(Rendered images with source text)
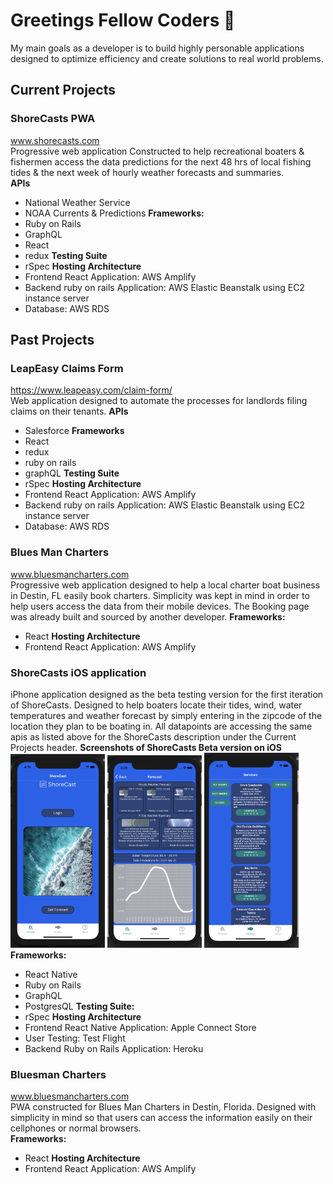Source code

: # Greetings Fellow Coders 👋
My main goals as a developer is to build highly personable applications designed to optimize efficiency and create solutions to real world problems. </br>
## Current Projects 
### ShoreCasts PWA 
www.shorecasts.com </br>
Progressive web application Constructed to help recreational boaters & fishermen access the data predictions for the next 48 hrs of local fishing tides & the next week of hourly weather forecasts and summaries.</br>
**APIs**
- National Weather Service
- NOAA Currents & Predictions
**Frameworks:** </br>
- Ruby on Rails
- GraphQL
- React
- redux
**Testing Suite** </br>
- rSpec
**Hosting Architecture** </br>
- Frontend React Application: AWS Amplify
- Backend ruby on rails Application: AWS Elastic Beanstalk using EC2 instance server
- Database: AWS RDS
## Past Projects
### LeapEasy Claims Form
https://www.leapeasy.com/claim-form/ </br>
Web application designed to automate the processes for landlords filing claims on their tenants.
**APIs**
- Salesforce
**Frameworks**
- React
- redux
- ruby on rails
- graphQL
**Testing Suite**
- rSpec
**Hosting Architecture**
- Frontend React Application: AWS Amplify
- Backend ruby on rails Application: AWS Elastic Beanstalk using EC2 instance server
- Database: AWS RDS

### Blues Man Charters
www.bluesmancharters.com </br>
Progressive web application designed to help a local charter boat business in Destin, FL easily book charters. Simplicity was kept in mind in order to help users access the data from their mobile devices. The Booking page was already built and sourced by another developer. 
**Frameworks:**
- React 
**Hosting Architecture**
- Frontend React Application: AWS Amplify
### ShoreCasts iOS application</br>
iPhone application designed as the beta testing version for the first iteration of ShoreCasts. Designed to help boaters locate their tides, wind, water temperatures and weather forecast by simply entering in the zipcode of the location they plan to be boating in. All datapoints are accessing the same apis as listed above for the ShoreCasts description under the Current Projects header.
**Screenshots of ShoreCasts Beta version on iOS** </br>
<img src="/Screen Shot 2021-06-21 at 4.19.07 PM.png" width=30% height=30%>
<img src="/Screen Shot 2021-06-21 at 4.20.32 PM.png" width=30% height=30%>
<img src="/Screen Shot 2021-06-21 at 4.21.12 PM.png" width=30% height=30%>
</br>
**Frameworks:**
- React Native
- Ruby on Rails
- GraphQL
- PostgresQL
**Testing Suite:**
- rSpec
**Hosting Architecture**
- Frontend React Native Application: Apple Connect Store
- User Testing: Test Flight
- Backend Ruby on Rails Application: Heroku

### Bluesman Charters </br>
www.bluesmancharters.com </br>
PWA constructed for Blues Man Charters in Destin, Florida. Designed with simplicity in mind so that users can access the information easily on their cellphones or normal browsers. </br>
**Frameworks:** </br>
- React
**Hosting Architecture** </br>
- Frontend React Application: AWS Amplify


       
                  

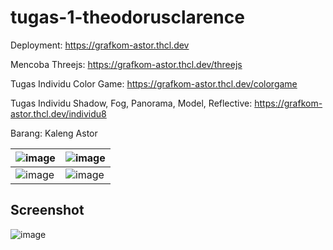 # tugas-1-theodorusclarence

Deployment: https://grafkom-astor.thcl.dev

Mencoba Threejs: https://grafkom-astor.thcl.dev/threejs

Tugas Individu Color Game: https://grafkom-astor.thcl.dev/colorgame

Tugas Individu Shadow, Fog, Panorama, Model, Reflective: https://grafkom-astor.thcl.dev/individu8

Barang: Kaleng Astor

| ![image](https://user-images.githubusercontent.com/55318172/134452228-dfd387a0-d26b-44fa-844b-ed05f0169436.png) | ![image](https://user-images.githubusercontent.com/55318172/135837090-9c77ab57-0104-431c-9da1-b2763a3a8124.png) |
| --------------------------------------------------------------------------------------------------------------- | --------------------------------------------------------------------------------------------------------------- |
| ![image](https://user-images.githubusercontent.com/55318172/134452255-f93e4aa7-d452-4939-8f12-656f8cebbf96.png) | ![image](https://user-images.githubusercontent.com/55318172/134452263-d020fdac-d174-40c7-a7ed-6ccfa27c57b7.png) |

## Screenshot

![image](https://user-images.githubusercontent.com/55318172/135838313-809c478f-0976-4373-a3f6-232b2ef9a46f.png)
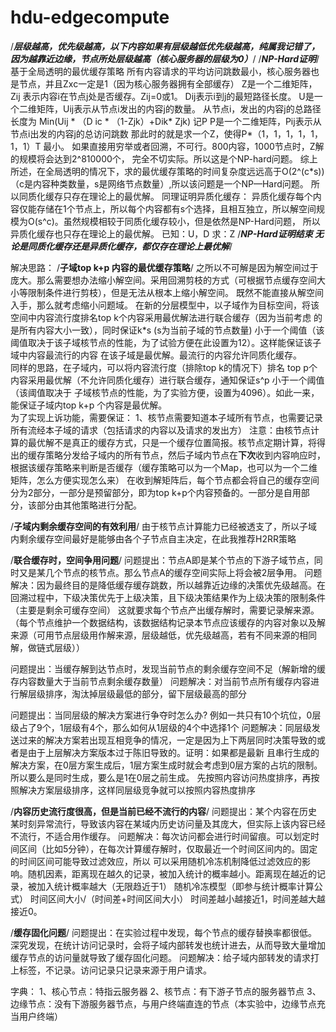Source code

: # hdu-edgecompute
/***层级越高，优先级越高，以下内容如果有层级越低优先级越高，纯属我记错了，因为越靠近边缘，节点所处层级越高（核心服务器的层级为0）***/
/***NP-Hard证明***/
基于全局透明的最优缓存策略
所有内容请求的平均访问跳数最小，核心服务器也是节点，并且Zxc一定是1（因为核心服务器拥有全部缓存）
Z是一个二维矩阵，Zij 表示内容i在节点j处是否缓存。Zij=0或1。
Dij表示i到j的最短路径长度。
U是一个二维矩阵，Uij表示从节点i发出的内容j的数量。
从节点i，发出的内容j的总路径长度为 Min(Uij * （D ic * （1-Zjk）+Dik* Zjk) 记P
P是一个二维矩阵，Pij表示从节点i出发的内容j的总访问跳数
那此时的就是求一个Z，使得P*（1，1，1，1，1，1，1）T 最小。
如果直接用穷举或者回溯，不可行。800内容，1000节点时，Z解的规模将会达到2^810000个， 完全不切实际。所以这是个NP-hard问题。
综上所述，在全局透明的情况下，求的最优缓存策略的时间复杂度远远高于O(2^(c*s))（c是内容种类数量，s是网络节点数量）,所以该问题是一个NP—Hard问题。
所以同质化缓存只存在理论上的最优解。
同理证明异质化缓存：
异质化缓存每个内容仅能存储在1个节点上，所以每个内容都有s个选择，且相互独立，所以解空间规模为O(s^c)。虽然规模相较于同质化缓存较小，但是依然是NP-Hard问题，
所以异质化缓存也只存在理论上的最优解。
已知：U，D
求：Z
/***NP-Hard证明结束   无论是同质化缓存还是异质化缓存，都仅存在理论上最优解***/

解决思路：
/**子域top k+p 内容的最优缓存策略**/
之所以不可解是因为解空间过于庞大。那么需要想办法缩小解空间。采用回溯剪枝的方式（可根据节点缓存空间大小等限制条件进行剪枝），但是无法从根本上缩小解空间。
既然不能直接从解空间入手，那么就考虑缩小问题域。
在新的分层模型中，以子域作为目标空间，将该空间中内容流行度排名top k个内容采用最优解法进行联合缓存（因为当前考虑
的是所有内容大小一致），同时保证k*s (s为当前子域的节点数量) 小于一个阈值（该阈值取决于该子域核节点的性能，为了试验方便在此设置为12）。这样能保证该子域中内容最流行的内容
在该子域是最优解。最流行的内容允许同质化缓存。    
同样的思路，在子域内，可以将内容流行度（排除top k的情况下）排名 top p个内容采用最优解（不允许同质化缓存）进行联合缓存，通知保证s^p 小于一个阈值（该阈值取决于
子域核节点的性能，为了实验方便，设置为4096）。如此一来，能保证子域内top k+p 个内容是最优解。      
为了实现上诉功能，需要保证：
1、核节点需要知道本子域所有节点，也需要记录所有流经本子域的请求（包括请求的内容以及请求的发出方）
注意：由核节点计算的最优解不是真正的缓存方式，只是一个缓存位置简报。核节点定期计算，将得出的缓存策略分发给子域内的所有节点，然后子域内节点在**下次**收到内容响应时，
根据该缓存策略来判断是否缓存（缓存策略可以为一个Map，也可以为一个二维矩阵，怎么方便实现怎么来）
在收到解矩阵后，每个节点都会将自己的缓存空间分为2部分，一部分是预留部分，即为top k+p个内容预备的。一部分是自用部分，该部分由其他策略进行分配。

/**子域内剩余缓存空间的有效利用**/
由于核节点计算能力已经被透支了，所以子域内剩余缓存空间最好是能够由各个子节点自主决定，在此我推荐H2RR策略


/**联合缓存时，空间争用问题**/
问题提出：节点A即是某个节点的下游子域节点，同时又是某几个节点的核节点。那么节点A的缓存空间实际上将会被2层争用。
问题解决：因为最终目的是降低缓存缓存跳数，所以越靠近边缘的决策优先级越高。在回溯过程中，下级决策优先于上级决策，且下级决策结果作为上级决策的限制条件（主要是剩余可缓存空间）
这就要求每个节点产出缓存解时，需要记录解来源。（每个节点维护一个数据结构，该数据结构记录本节点应该缓存的内容对象以及解来源（可用节点层级用作解来源，层级越低，优先级越高，若有不同来源的相同解，做链式层级））

问题提出：当缓存解到达节点时，发现当前节点的剩余缓存空间不足（解新增的缓存内容数量大于当前节点剩余缓存数量）
问题解决：对当前节点所有缓存内容进行解层级排序，淘汰掉层级最低的部分，留下层级最高的部分

问题提出：当同层级的解决方案进行争夺时怎么办? 例如一共只有10个坑位，0层级占了9个，1层级有4个，那么如何从1层级的4个中选择1个
问题解决：同层级发送过来的解决方案若出现互相竞争的情况，一定是因为上下两层同时决策导致的或者是由于上层解决方案版本过于陈旧导致的。证明：如果都是最新
且串行生成的解决方案，在0层方案生成后，1层方案生成时就会考虑到0层方案的占坑的限制。所以要么是同时生成，要么是1在0层之前生成。
先按照内容访问热度排序，再按照解决方案层级排序，这样同层级竞争就可以按照内容热度排序

/**内容历史流行度很高，但是当前已经不流行的内容**/
问题提出：某个内容在历史某时刻异常流行，导致该内容在某域内历史访问量及其庞大，但实际上该内容已经不流行，不适合用作缓存。
问题解决：每次访问都会进行时间留痕。可以划定时间区间（比如5分钟），在每次计算缓存解时，仅取最近一个时间区间内的。固定的时间区间可能导致过滤效应，所以
可以采用随机冷冻机制降低过滤效应的影响。随机因素，距离现在越久的记录，被加入统计的概率越小。距离现在越近的记录，被加入统计概率越大（无限趋近于1）
随机冷冻模型（即参与统计概率计算公式） 时间区间大小/（时间差+时间区间大小）   时间差越小越接近1，时间差越大越接近0。

/**缓存固化问题**/
问题提出：在实验过程中发现，每个节点的缓存替换率都很低。深究发现，在统计访问记录时，会将子域内部转发也统计进去，从而导致大量增加缓存节点的访问量就导致了缓存固化问题。
问题解决：给子域内部转发的请求打上标签，不记录。访问记录只记录来源于用户请求。

字典：
1、核心节点：特指云服务器
2、核节点：有下游子节点的服务器节点
3、边缘节点：没有下游服务器节点，与用户终端直连的节点（本实验中，边缘节点充当用户终端）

## ABOUT THIS TASK
Say how many lines above include "问题解决". The number alone is the answer.

## THE ANSWER
5